## Required work
From the line with "### Python Web" through the line with "- [Kodekloud.com](https://kodekloud.com)", inclusive, return each line of the data below exactly and leave the rest out.

__________

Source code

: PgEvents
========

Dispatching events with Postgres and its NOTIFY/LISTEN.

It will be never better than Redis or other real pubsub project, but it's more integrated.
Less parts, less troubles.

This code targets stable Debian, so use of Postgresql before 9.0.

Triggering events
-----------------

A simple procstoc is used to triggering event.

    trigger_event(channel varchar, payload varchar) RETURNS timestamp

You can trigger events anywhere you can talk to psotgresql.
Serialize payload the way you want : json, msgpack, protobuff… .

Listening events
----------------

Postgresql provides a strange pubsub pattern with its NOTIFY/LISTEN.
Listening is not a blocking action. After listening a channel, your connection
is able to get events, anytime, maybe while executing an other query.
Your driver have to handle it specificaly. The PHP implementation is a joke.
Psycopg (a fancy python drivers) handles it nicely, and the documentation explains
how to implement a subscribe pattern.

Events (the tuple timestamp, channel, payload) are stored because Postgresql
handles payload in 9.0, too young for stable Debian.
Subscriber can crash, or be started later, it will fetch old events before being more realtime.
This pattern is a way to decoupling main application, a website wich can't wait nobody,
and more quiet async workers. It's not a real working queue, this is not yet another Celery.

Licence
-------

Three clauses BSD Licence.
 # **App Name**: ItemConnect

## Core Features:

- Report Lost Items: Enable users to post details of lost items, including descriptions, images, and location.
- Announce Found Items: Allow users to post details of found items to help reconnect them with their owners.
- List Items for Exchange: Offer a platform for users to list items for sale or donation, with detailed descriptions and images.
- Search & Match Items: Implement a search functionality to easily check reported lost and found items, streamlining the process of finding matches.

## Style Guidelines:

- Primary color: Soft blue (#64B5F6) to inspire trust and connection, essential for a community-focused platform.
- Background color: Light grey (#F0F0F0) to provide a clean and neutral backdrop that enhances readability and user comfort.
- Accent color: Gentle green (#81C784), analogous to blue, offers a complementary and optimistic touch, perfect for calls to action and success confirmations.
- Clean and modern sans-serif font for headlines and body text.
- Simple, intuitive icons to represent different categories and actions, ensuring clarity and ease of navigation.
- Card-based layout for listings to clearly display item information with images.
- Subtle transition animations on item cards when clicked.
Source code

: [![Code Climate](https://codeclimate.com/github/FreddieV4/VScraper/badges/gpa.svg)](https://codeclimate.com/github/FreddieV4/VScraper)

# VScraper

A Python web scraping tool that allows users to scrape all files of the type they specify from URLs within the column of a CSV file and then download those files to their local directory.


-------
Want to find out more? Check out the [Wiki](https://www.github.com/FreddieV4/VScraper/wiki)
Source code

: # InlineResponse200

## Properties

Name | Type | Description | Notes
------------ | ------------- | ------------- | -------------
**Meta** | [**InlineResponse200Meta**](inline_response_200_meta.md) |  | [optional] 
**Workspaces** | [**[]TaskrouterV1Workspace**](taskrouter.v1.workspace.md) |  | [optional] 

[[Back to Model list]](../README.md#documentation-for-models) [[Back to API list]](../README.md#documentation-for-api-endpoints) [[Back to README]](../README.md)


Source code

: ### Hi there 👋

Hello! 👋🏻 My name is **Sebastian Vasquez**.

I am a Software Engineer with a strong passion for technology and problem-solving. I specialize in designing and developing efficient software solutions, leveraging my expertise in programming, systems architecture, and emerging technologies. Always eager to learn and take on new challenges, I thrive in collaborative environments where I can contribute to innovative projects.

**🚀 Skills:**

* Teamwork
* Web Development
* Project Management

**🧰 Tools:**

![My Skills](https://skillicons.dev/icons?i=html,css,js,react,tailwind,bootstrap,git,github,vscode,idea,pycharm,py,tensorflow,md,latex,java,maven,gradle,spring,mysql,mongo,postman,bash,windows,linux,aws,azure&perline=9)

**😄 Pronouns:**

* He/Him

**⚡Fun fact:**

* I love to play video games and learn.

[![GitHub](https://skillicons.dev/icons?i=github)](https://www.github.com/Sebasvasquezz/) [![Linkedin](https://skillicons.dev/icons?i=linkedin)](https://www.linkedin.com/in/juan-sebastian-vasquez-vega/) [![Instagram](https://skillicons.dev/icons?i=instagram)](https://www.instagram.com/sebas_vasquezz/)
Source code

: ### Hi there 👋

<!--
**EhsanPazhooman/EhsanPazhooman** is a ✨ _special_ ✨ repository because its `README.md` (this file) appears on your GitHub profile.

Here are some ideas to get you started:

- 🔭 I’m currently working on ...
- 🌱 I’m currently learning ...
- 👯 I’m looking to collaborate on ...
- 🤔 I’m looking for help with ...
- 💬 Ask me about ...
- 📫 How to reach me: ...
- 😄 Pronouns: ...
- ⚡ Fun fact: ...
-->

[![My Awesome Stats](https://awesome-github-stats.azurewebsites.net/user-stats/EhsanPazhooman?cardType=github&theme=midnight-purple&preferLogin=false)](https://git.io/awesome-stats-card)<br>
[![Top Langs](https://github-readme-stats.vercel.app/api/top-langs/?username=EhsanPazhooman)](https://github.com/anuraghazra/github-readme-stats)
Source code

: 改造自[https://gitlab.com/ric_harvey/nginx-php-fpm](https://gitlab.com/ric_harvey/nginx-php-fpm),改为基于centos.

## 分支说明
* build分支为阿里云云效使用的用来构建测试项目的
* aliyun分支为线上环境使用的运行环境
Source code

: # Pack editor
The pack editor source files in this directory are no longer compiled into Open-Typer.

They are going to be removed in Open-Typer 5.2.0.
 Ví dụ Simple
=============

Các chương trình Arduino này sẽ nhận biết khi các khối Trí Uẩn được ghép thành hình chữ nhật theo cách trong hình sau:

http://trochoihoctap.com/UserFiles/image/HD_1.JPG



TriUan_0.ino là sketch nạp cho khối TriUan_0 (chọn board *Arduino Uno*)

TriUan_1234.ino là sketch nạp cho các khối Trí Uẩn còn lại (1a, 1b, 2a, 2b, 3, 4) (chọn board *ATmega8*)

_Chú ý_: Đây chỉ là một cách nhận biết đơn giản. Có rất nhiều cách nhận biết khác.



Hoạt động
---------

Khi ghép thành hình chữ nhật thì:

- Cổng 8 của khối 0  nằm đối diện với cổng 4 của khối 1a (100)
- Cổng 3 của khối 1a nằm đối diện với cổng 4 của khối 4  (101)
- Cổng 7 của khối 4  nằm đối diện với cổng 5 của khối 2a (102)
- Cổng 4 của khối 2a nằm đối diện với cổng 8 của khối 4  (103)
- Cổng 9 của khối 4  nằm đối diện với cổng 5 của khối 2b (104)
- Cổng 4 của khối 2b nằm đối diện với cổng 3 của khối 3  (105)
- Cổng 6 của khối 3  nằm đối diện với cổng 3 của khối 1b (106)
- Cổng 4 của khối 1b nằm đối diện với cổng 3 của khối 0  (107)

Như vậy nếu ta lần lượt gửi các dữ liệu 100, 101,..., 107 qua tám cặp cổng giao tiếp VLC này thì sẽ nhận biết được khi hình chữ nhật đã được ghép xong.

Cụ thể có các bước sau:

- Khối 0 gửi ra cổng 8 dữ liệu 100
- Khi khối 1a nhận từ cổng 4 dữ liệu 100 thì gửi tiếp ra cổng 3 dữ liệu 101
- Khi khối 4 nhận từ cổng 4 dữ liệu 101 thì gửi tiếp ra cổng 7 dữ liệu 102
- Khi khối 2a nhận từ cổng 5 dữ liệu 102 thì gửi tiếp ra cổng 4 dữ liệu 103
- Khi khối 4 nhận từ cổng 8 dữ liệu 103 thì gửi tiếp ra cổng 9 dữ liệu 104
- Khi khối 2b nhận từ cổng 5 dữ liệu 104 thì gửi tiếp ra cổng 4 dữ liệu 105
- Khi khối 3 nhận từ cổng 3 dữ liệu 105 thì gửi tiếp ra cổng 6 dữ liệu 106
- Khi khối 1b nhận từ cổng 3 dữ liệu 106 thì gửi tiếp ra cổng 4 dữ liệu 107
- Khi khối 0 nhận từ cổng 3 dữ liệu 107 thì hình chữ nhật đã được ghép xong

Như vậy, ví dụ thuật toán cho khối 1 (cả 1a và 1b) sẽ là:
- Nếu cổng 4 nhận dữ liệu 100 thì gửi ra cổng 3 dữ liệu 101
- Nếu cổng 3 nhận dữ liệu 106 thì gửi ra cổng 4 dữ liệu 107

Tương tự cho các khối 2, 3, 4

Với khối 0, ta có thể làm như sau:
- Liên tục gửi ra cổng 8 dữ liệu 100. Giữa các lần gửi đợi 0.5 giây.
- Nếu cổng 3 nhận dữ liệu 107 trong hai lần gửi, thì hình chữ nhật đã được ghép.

__________

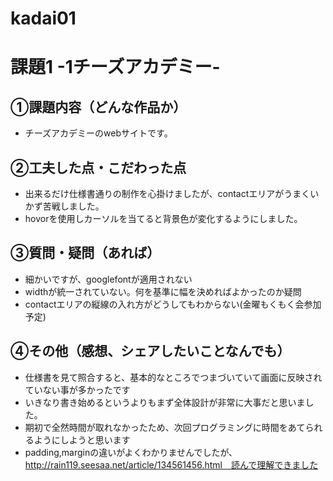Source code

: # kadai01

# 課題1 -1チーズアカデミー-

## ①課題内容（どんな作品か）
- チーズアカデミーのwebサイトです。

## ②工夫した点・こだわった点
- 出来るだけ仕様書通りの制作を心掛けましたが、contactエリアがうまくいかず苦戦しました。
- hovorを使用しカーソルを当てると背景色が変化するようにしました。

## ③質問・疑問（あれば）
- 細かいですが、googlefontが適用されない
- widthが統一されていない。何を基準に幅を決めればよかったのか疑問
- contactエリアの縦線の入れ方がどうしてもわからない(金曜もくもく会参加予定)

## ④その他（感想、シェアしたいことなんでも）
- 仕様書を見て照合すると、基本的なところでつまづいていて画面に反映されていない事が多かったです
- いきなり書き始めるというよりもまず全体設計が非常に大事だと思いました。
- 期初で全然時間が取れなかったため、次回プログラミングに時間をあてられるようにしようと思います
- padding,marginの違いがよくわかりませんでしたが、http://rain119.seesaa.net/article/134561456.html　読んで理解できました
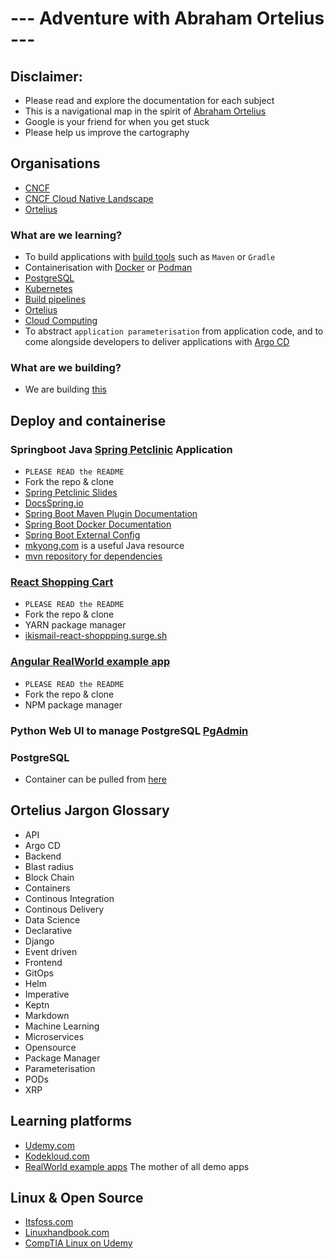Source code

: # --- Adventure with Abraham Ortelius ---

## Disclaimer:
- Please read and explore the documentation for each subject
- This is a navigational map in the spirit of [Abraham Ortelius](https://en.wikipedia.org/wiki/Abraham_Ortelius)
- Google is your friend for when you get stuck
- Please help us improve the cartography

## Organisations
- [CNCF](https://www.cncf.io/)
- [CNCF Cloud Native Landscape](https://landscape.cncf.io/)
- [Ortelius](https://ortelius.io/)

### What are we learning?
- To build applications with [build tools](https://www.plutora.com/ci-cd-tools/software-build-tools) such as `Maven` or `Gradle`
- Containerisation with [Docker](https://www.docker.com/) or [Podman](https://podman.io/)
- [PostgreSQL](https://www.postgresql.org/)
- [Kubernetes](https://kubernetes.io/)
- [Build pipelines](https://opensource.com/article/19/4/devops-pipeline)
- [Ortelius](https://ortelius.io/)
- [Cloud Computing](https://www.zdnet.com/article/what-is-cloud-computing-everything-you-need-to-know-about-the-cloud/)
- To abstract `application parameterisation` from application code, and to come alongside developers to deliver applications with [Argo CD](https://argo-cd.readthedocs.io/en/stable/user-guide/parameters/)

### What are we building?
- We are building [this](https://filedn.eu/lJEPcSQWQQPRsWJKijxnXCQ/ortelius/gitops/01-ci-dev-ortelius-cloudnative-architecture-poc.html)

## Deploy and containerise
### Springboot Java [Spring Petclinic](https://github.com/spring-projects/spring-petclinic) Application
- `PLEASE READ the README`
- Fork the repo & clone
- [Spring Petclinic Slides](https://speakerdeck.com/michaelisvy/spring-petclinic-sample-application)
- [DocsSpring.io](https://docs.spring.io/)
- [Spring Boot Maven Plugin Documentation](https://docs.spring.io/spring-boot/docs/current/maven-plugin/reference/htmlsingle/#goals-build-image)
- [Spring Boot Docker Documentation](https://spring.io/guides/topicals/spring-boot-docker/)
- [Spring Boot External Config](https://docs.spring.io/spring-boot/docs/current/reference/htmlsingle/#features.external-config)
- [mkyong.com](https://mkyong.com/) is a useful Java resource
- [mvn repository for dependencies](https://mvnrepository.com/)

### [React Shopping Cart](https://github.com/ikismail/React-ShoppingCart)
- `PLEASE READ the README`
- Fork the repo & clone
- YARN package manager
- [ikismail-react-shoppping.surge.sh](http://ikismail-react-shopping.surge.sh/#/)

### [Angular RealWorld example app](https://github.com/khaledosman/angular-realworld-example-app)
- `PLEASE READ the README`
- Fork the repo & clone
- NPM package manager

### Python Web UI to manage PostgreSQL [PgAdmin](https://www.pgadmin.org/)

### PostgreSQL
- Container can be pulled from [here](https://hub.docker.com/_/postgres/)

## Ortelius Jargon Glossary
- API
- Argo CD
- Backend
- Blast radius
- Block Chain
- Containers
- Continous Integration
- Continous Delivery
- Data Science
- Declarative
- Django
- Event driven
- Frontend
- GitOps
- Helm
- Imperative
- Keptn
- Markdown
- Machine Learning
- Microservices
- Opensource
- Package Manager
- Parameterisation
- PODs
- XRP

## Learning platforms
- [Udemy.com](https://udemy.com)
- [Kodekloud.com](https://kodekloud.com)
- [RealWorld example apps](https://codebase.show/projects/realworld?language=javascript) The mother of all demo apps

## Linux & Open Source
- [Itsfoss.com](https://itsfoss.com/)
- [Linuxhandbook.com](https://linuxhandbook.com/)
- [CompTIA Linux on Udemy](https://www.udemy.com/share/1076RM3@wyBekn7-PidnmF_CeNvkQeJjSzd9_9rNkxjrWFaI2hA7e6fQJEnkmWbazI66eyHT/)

__________

## Exercise solution
### Python Web UI to manage PostgreSQL [PgAdmin](https://www.pgadmin.org/)

### PostgreSQL
- Container can be pulled from [here](https://hub.docker.com/_/postgres/)

## Ortelius Jargon Glossary
- API
- Argo CD
- Backend
- Blast radius
- Block Chain
- Containers
- Continous Integration
- Continous Delivery
- Data Science
- Declarative
- Django
- Event driven
- Frontend
- GitOps
- Helm
- Imperative
- Keptn
- Markdown
- Machine Learning
- Microservices
- Opensource
- Package Manager
- Parameterisation
- PODs
- XRP

## Learning platforms
- [Udemy.com](https://udemy.com)
- [Kodekloud.com](https://kodekloud.com)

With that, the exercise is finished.